Though inadequate supply of basic macronutrients (i.e. protein, carbohydrates, and fat) is the basic contributor to malnutrition, chronic diseases also play a key role in protein-energy malnutrition – a term that describes the striking imbalance between nutrient supply and bodily requirements (Müller, 2005). Diarrhea-producing illnesses are particularly prevalent in developing countries, causing increased metabolic requirements and decreased nutrient absorption (Müller, 2005). Additionally, loss of subcutaneous fat, which reduces a child’s ability to store water and regulate body temperature, causes rapid dehydration and risk of hypothermia (Müller, 2005). The more deadly manifestations of protein-energy malnutrition cause the degeneration of the liver and heart: when accompanied by edema – deadly buildup of fluid in the body’s tissues – severe malnutrition can lead to cardiac failure (Müller, 2005). 

Figure 1. Stunting, wasting, and underweight are the indices used to measure undernutrition. According to data drawn from the global epidemiology study, undernourished children are heavily concentrated in Africa and Asia, while the Americas and Europe showed the lowest prevalence

In particular, children are vulnerable to post-discharge mortality (PDM), which affects developing countries almost as acutely as in-patient deaths. Malnutrition-related variables, such as clinically diagnosed malnutrition and low mid-upper arm circumference (MUAC), were the strongest predictors of PDM (Nemetchek, 2022). Furthermore, children who died in the following post-discharge period showed evidence of elevated inflammatory and endothelial cellular responses, suggesting undetected exposure to bacterial products when clinically judged to be stable (Njunge, 2022).

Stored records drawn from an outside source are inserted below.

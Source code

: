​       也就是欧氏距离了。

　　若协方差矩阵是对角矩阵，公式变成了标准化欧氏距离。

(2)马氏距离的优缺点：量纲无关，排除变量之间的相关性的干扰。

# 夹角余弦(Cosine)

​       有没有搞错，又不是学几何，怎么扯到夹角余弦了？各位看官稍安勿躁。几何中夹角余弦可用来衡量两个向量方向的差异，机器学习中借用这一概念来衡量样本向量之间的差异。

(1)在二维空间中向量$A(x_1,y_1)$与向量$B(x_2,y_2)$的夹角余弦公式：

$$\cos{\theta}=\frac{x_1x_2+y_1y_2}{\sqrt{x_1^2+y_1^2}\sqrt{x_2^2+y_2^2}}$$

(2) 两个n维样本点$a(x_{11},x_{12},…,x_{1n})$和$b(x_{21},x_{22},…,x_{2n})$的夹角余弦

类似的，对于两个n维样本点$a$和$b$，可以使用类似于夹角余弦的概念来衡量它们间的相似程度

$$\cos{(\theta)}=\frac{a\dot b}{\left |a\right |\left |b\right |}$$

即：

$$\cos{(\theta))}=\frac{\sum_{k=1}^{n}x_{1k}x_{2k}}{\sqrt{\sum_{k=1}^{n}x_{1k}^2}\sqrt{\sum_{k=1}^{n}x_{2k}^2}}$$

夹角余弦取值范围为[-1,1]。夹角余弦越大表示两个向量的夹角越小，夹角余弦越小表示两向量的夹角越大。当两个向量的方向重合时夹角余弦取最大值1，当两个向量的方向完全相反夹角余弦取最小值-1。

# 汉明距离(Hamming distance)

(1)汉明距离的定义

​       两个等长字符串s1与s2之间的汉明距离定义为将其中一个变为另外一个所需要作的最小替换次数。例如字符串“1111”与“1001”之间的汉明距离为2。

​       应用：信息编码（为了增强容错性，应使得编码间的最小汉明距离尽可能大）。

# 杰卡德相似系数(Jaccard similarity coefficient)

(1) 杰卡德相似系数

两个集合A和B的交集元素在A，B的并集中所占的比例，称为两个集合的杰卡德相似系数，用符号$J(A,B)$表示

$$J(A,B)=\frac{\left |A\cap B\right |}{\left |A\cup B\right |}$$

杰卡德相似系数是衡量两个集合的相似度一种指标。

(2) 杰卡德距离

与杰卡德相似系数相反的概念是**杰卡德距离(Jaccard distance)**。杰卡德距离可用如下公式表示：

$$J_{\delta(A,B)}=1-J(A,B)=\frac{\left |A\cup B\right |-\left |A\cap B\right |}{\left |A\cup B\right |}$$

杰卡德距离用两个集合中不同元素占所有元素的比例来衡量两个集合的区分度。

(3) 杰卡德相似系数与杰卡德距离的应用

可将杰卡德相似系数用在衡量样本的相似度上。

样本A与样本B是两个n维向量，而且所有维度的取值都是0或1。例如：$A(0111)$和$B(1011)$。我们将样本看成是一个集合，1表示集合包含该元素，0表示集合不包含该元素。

A study that examined children from four Kenyan towns showed that, in addition to heightened inflammation, children with SAM showed deranged metabolism – for example, abnormal levels of the hormone leptin, which plays a key role in immune homeostasis, directly associated with mortality (Njunge, 2022). 

The ever-present issue of malnutrition as it relates to childhood mortality exposes the insufficiency of current global health initiatives. Not only are medical facilities in developing countries severely lacking in resources, but their health systems are also corrupt and tend to intensify the poverty experienced by lower classes (Orach, 2009). An estimated $455 billion out of the $7.35 trillion spent on global health care annually is lost to fraud and corruption, and more than 140,000 annual deaths in children under the age of five can be traced to corruption (National Academies of Sciences, Engineering, and Medicine, 2018). A 2012 study surveyed a cohort of Ugandan participants, who shared their perspectives on the fraudulent behaviors of the healthcare sector. They reported misappropriation of funds – both government funds and grants from donor agencies – as well as lack of transparency and accountability in government policy decisions (Bouchard, 2012). Additionally, theft and resale of drugs and medical equipment has left many doctors depleted of supplies, making it very difficult to affordably treat patients (Bouchard, 2012). 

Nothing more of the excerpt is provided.